Hükümet artık yeni bir kadro ile yeni planlar için kolları sıvayacak.
Cumhurbaşkanı Erdoğan’ın dediği gibi “Ya toparlanırız ya da buz gibi eririz”
Toparlanmayacak veya buz gibi eriyecek bir sorun yok ortada.
Sadece “Doğruyu” yaparak başaramayacağımız hiç bir şey yok.

- Genç nüfus
- Çalışkanlık
- 4 mevsim
- Jeopolitik avantajgibi bir çok avantajımızın farkında olalım yeter.

Yanlış yapılana yanlış demesini öğrenmeliyiz.

Mesela;

- Sorun sadece ekonomik kriz değil. Tüm ülkelerde ekonomik krizler olur ve üstesinden gelinir. Para kaybedersiniz, tekrar kazanabilirsiniz. Ama güveni kaybettiğinizde tekrar kazanmak çok zordur. Toplumun güveni kaybedildi. Kaybedilen güven sosyal medya mesajlarıyla kazanılmaz, yüz yüze temasla kazanılır. Öncelik halk ile tekrar samimi temas kurmakla başlamalı. Sosyal medya ekibiyle seçimden seçime sahte kucaklamaların karşılığının olmadığının herkes farkında. Esnaf ihmal edildi. Söz verilen 7.200 pirim günüyle alakalı bir gelişme yok, olmalı.
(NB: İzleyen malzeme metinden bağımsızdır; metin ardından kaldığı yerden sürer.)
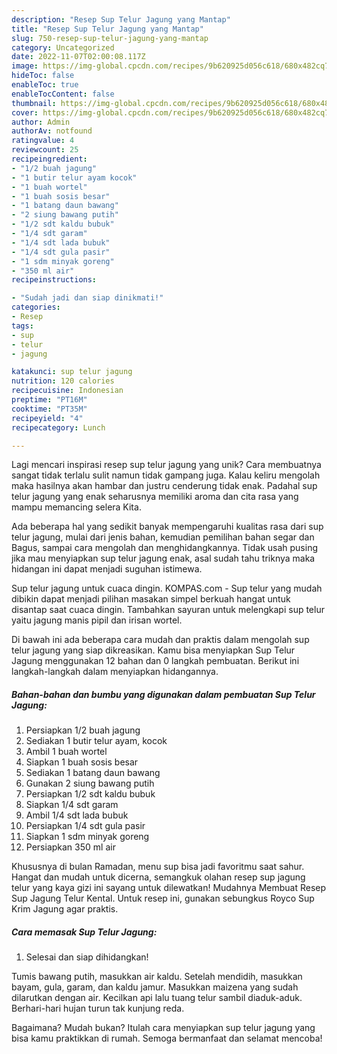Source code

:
 ```yaml
---
description: "Resep Sup Telur Jagung yang Mantap"
title: "Resep Sup Telur Jagung yang Mantap"
slug: 750-resep-sup-telur-jagung-yang-mantap
category: Uncategorized
date: 2022-11-07T02:00:08.117Z
image: https://img-global.cpcdn.com/recipes/9b620925d056c618/680x482cq70/sup-telur-jagung-foto-resep-utama.jpg
hideToc: false
enableToc: true
enableTocContent: false
thumbnail: https://img-global.cpcdn.com/recipes/9b620925d056c618/680x482cq70/sup-telur-jagung-foto-resep-utama.jpg
cover: https://img-global.cpcdn.com/recipes/9b620925d056c618/680x482cq70/sup-telur-jagung-foto-resep-utama.jpg
author: Admin
authorAv: notfound
ratingvalue: 4
reviewcount: 25
recipeingredient:
- "1/2 buah jagung"
- "1 butir telur ayam kocok"
- "1 buah wortel"
- "1 buah sosis besar"
- "1 batang daun bawang"
- "2 siung bawang putih"
- "1/2 sdt kaldu bubuk"
- "1/4 sdt garam"
- "1/4 sdt lada bubuk"
- "1/4 sdt gula pasir"
- "1 sdm minyak goreng"
- "350 ml air"
recipeinstructions:

- "Sudah jadi dan siap dinikmati!"
categories:
- Resep
tags:
- sup
- telur
- jagung

katakunci: sup telur jagung 
nutrition: 120 calories
recipecuisine: Indonesian
preptime: "PT16M"
cooktime: "PT35M"
recipeyield: "4"
recipecategory: Lunch

---
```





Lagi mencari inspirasi resep sup telur jagung yang unik? Cara membuatnya sangat tidak terlalu sulit namun tidak gampang juga. Kalau keliru mengolah maka hasilnya akan hambar dan justru cenderung tidak enak. Padahal sup telur jagung yang enak seharusnya memiliki aroma dan cita rasa yang mampu memancing selera Kita.





Ada beberapa hal yang sedikit banyak mempengaruhi kualitas rasa dari sup telur jagung, mulai dari jenis bahan, kemudian pemilihan bahan segar dan Bagus, sampai cara mengolah dan menghidangkannya. Tidak usah pusing jika mau menyiapkan sup telur jagung enak,      asal sudah tahu triknya maka hidangan ini dapat menjadi suguhan istimewa.














Sup telur jagung untuk cuaca dingin. KOMPAS.com - Sup telur yang mudah dibikin dapat menjadi pilihan masakan simpel berkuah hangat untuk disantap saat cuaca dingin. Tambahkan sayuran untuk melengkapi sup telur yaitu jagung manis pipil dan irisan wortel.






Di bawah ini ada beberapa cara mudah dan praktis dalam mengolah sup telur jagung yang siap dikreasikan. Kamu bisa menyiapkan Sup Telur Jagung menggunakan 12 bahan dan 0 langkah pembuatan. Berikut ini langkah-langkah dalam menyiapkan hidangannya.

<!--inarticleads1-->

##### Bahan-bahan dan bumbu yang digunakan dalam pembuatan Sup Telur Jagung:

1. Persiapkan 1/2 buah jagung
1. Sediakan 1 butir telur ayam, kocok
1. Ambil 1 buah wortel
1. Siapkan 1 buah sosis besar
1. Sediakan 1 batang daun bawang
1. Gunakan 2 siung bawang putih
1. Persiapkan 1/2 sdt kaldu bubuk
1. Siapkan 1/4 sdt garam
1. Ambil 1/4 sdt lada bubuk
1. Persiapkan 1/4 sdt gula pasir
1. Siapkan 1 sdm minyak goreng
1. Persiapkan 350 ml air


Khususnya di bulan Ramadan, menu sup bisa jadi favoritmu saat sahur. Hangat dan mudah untuk dicerna, semangkuk olahan resep sup jagung telur yang kaya gizi ini sayang untuk dilewatkan! Mudahnya Membuat Resep Sup Jagung Telur Kental. Untuk resep ini, gunakan sebungkus Royco Sup Krim Jagung agar praktis. 

<!--inarticleads2-->

##### Cara memasak Sup Telur Jagung:


1. Selesai dan siap dihidangkan!

Tumis bawang putih, masukkan air kaldu. Setelah mendidih, masukkan bayam, gula, garam, dan kaldu jamur. Masukkan maizena yang sudah dilarutkan dengan air. Kecilkan api lalu tuang telur sambil diaduk-aduk. Berhari-hari hujan turun tak kunjung reda. 

Bagaimana? Mudah bukan? Itulah cara menyiapkan sup telur jagung yang bisa kamu praktikkan di rumah. Semoga bermanfaat dan selamat mencoba!
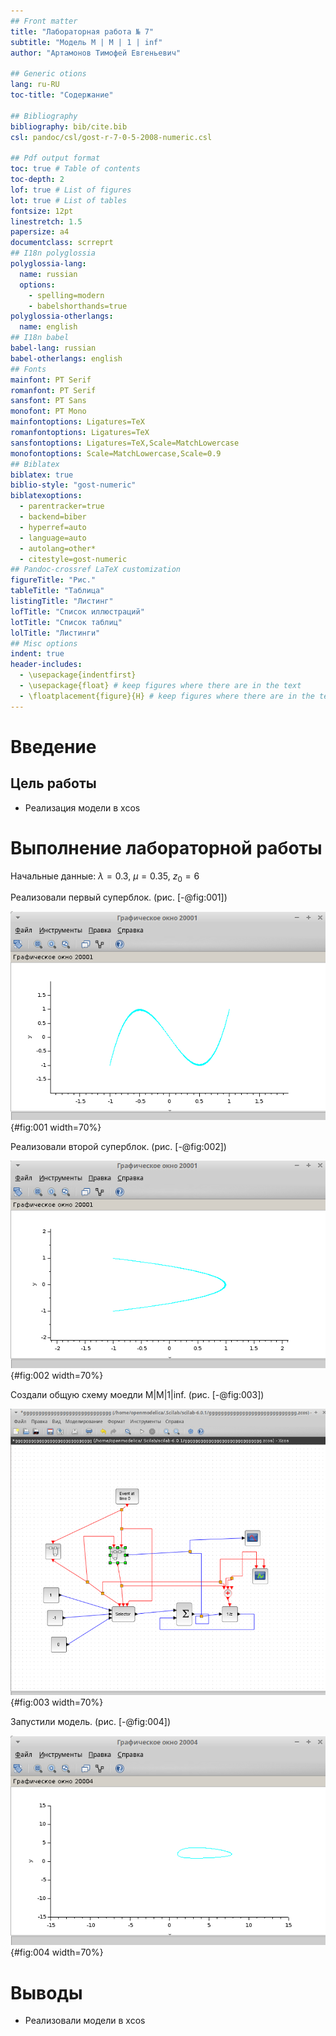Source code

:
 ```yaml
---
## Front matter
title: "Лабораторная работа № 7"
subtitle: "Модель M | M | 1 | inf"
author: "Артамонов Тимофей Евгеньевич"

## Generic otions
lang: ru-RU
toc-title: "Содержание"

## Bibliography
bibliography: bib/cite.bib
csl: pandoc/csl/gost-r-7-0-5-2008-numeric.csl

## Pdf output format
toc: true # Table of contents
toc-depth: 2
lof: true # List of figures
lot: true # List of tables
fontsize: 12pt
linestretch: 1.5
papersize: a4
documentclass: scrreprt
## I18n polyglossia
polyglossia-lang:
  name: russian
  options:
	- spelling=modern
	- babelshorthands=true
polyglossia-otherlangs:
  name: english
## I18n babel
babel-lang: russian
babel-otherlangs: english
## Fonts
mainfont: PT Serif
romanfont: PT Serif
sansfont: PT Sans
monofont: PT Mono
mainfontoptions: Ligatures=TeX
romanfontoptions: Ligatures=TeX
sansfontoptions: Ligatures=TeX,Scale=MatchLowercase
monofontoptions: Scale=MatchLowercase,Scale=0.9
## Biblatex
biblatex: true
biblio-style: "gost-numeric"
biblatexoptions:
  - parentracker=true
  - backend=biber
  - hyperref=auto
  - language=auto
  - autolang=other*
  - citestyle=gost-numeric
## Pandoc-crossref LaTeX customization
figureTitle: "Рис."
tableTitle: "Таблица"
listingTitle: "Листинг"
lofTitle: "Список иллюстраций"
lotTitle: "Список таблиц"
lolTitle: "Листинги"
## Misc options
indent: true
header-includes:
  - \usepackage{indentfirst}
  - \usepackage{float} # keep figures where there are in the text
  - \floatplacement{figure}{H} # keep figures where there are in the text
---
```


# Введение

## Цель работы

- Реализация модели в xcos
  
# Выполнение лабораторной работы

Начальные данные: $\lambda = 0.3$, $\mu = 0.35$, $z_0 = 6$

Реализовали первый суперблок. (рис. [-@fig:001])

![Суперблок, моделирующий поступление заявок](image/10.PNG){#fig:001 width=70%}

Реализовали второй суперблок. (рис. [-@fig:002])

![ Суперблок, моделирующий обработку заявок](image/11.PNG){#fig:002 width=70%}

Создали общую схему моедли M|M|1|inf. (рис. [-@fig:003])

![Фазовый портрет модели](image/12.PNG){#fig:003 width=70%}

Запустили модель. (рис. [-@fig:004])

![Обработка заявок(слева)(синий - поступление, черный обработка), динамика размера очереди(справа)](image/2.PNG){#fig:004 width=70%}

# Выводы

- Реализовали модели в xcos
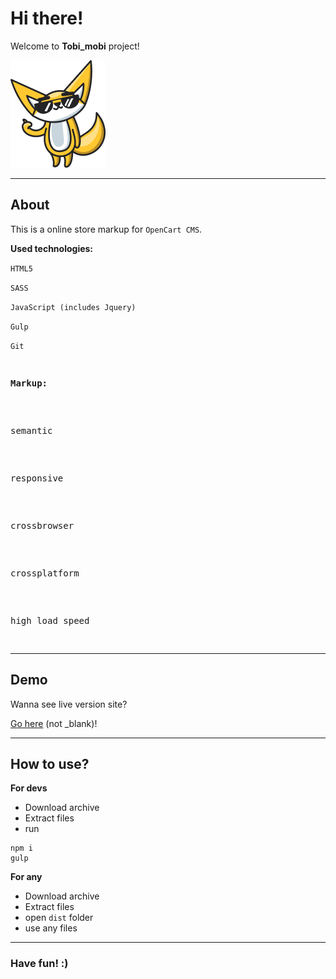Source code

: <h1>Hi there!</h1>
<p>Welcome to <strong>Tobi_mobi</strong> project!</p>
<img src="https://github.com/vladorg/tobi_mobi/raw/master/dist/img/chudik2.png" alt="Tobi image">

---

<h2>About</h2>
<p>This is a online store markup for <code>OpenCart CMS</code>.</p>
<p><strong>Used technologies:</strong></p>
<p><code>HTML5</code></p>
<p><code>SASS</code></p>
<p><code>JavaScript (includes Jquery)</code></p>
<p><code>Gulp</code></p>
<p><code>Git</code></p>

<pre>
	<p><strong>Markup:</strong></p>
		<p>semantic</p>
		<p>responsive</p>
		<p>crossbrowser</p>
		<p>crossplatform</p>
		<p>high load speed</p>
</pre>

---

<h2>Demo</h2>
<p>Wanna see live version site?<p>
<p><a href="https://vladorg.github.io/tobi_mobi/" target="_blank">Go here</a> (not _blank)!<p>

---

<h2>How to use?</h2>
<p><strong>For devs</strong></p>
<ul>
  <li>Download archive</li>
  <li>Extract files</li>
  <li>run</li>
  </li>
</ul>

```
npm i
gulp
``` 

<p><strong>For any</strong></p>
<ul>
  <li>Download archive</li>
  <li>Extract files</li>
  <li>open <code>dist</code> folder</li>
  <li>use any files</li>
</ul>

---

<h3>Have fun! :)</h3>
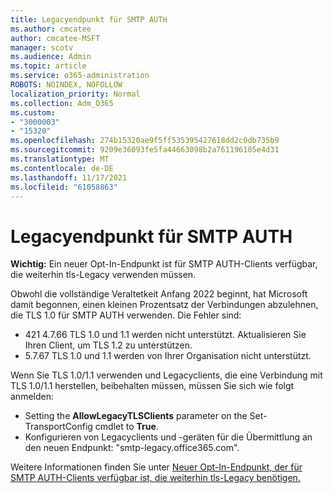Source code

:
 ```yaml
---
title: Legacyendpunkt für SMTP AUTH
ms.author: cmcatee
author: cmcatee-MSFT
manager: scotv
ms.audience: Admin
ms.topic: article
ms.service: o365-administration
ROBOTS: NOINDEX, NOFOLLOW
localization_priority: Normal
ms.collection: Adm_O365
ms.custom:
- "3000003"
- "15320"
ms.openlocfilehash: 274b15320ae9f5ff535395427618dd2c0db735b9
ms.sourcegitcommit: 9209e36093fe5fa44663098b2a761196105e4d31
ms.translationtype: MT
ms.contentlocale: de-DE
ms.lasthandoff: 11/17/2021
ms.locfileid: "61058863"
---
```

# <a name="legacy-endpoint-for-smtp-auth"></a>Legacyendpunkt für SMTP AUTH

**Wichtig:** Ein neuer Opt-In-Endpunkt ist für SMTP AUTH-Clients verfügbar, die weiterhin tls-Legacy verwenden müssen.

Obwohl die vollständige Veraltetkeit Anfang 2022 beginnt, hat Microsoft damit begonnen, einen kleinen Prozentsatz der Verbindungen abzulehnen, die TLS 1.0 für SMTP AUTH verwenden. Die Fehler sind:

- 421 4.7.66 TLS 1.0 und 1.1 werden nicht unterstützt. Aktualisieren Sie Ihren Client, um TLS 1.2 zu unterstützen.
- 5.7.67 TLS 1.0 und 1.1 werden von Ihrer Organisation nicht unterstützt.

Wenn Sie TLS 1.0/1.1 verwenden und Legacyclients, die eine Verbindung mit TLS 1.0/1.1 herstellen, beibehalten müssen, müssen Sie sich wie folgt anmelden:

- Setting the **AllowLegacyTLSClients** parameter on the Set-TransportConfig cmdlet to **True**.
- Konfigurieren von Legacyclients und -geräten für die Übermittlung an den neuen Endpunkt: "smtp-legacy.office365.com".

Weitere Informationen finden Sie unter [Neuer Opt-In-Endpunkt, der für SMTP AUTH-Clients verfügbar ist, die weiterhin tls-Legacy benötigen.](https://techcommunity.microsoft.com/t5/exchange-team-blog/new-opt-in-endpoint-available-for-smtp-auth-clients-still/ba-p/2659652)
- Türk milleti başka ülkelerde ucuz telefon alacağım diye kuyruklar oluşturmamalı. İtibar her şeydir. Bizden daha fakir komşu ülkelerde telefon alma kuyruğu nedir? 33 bin lira telefon kayıt ücreti nedir? Bunlar gençleri olumsuz etkiliyor, bunlar iyi politikalar değil.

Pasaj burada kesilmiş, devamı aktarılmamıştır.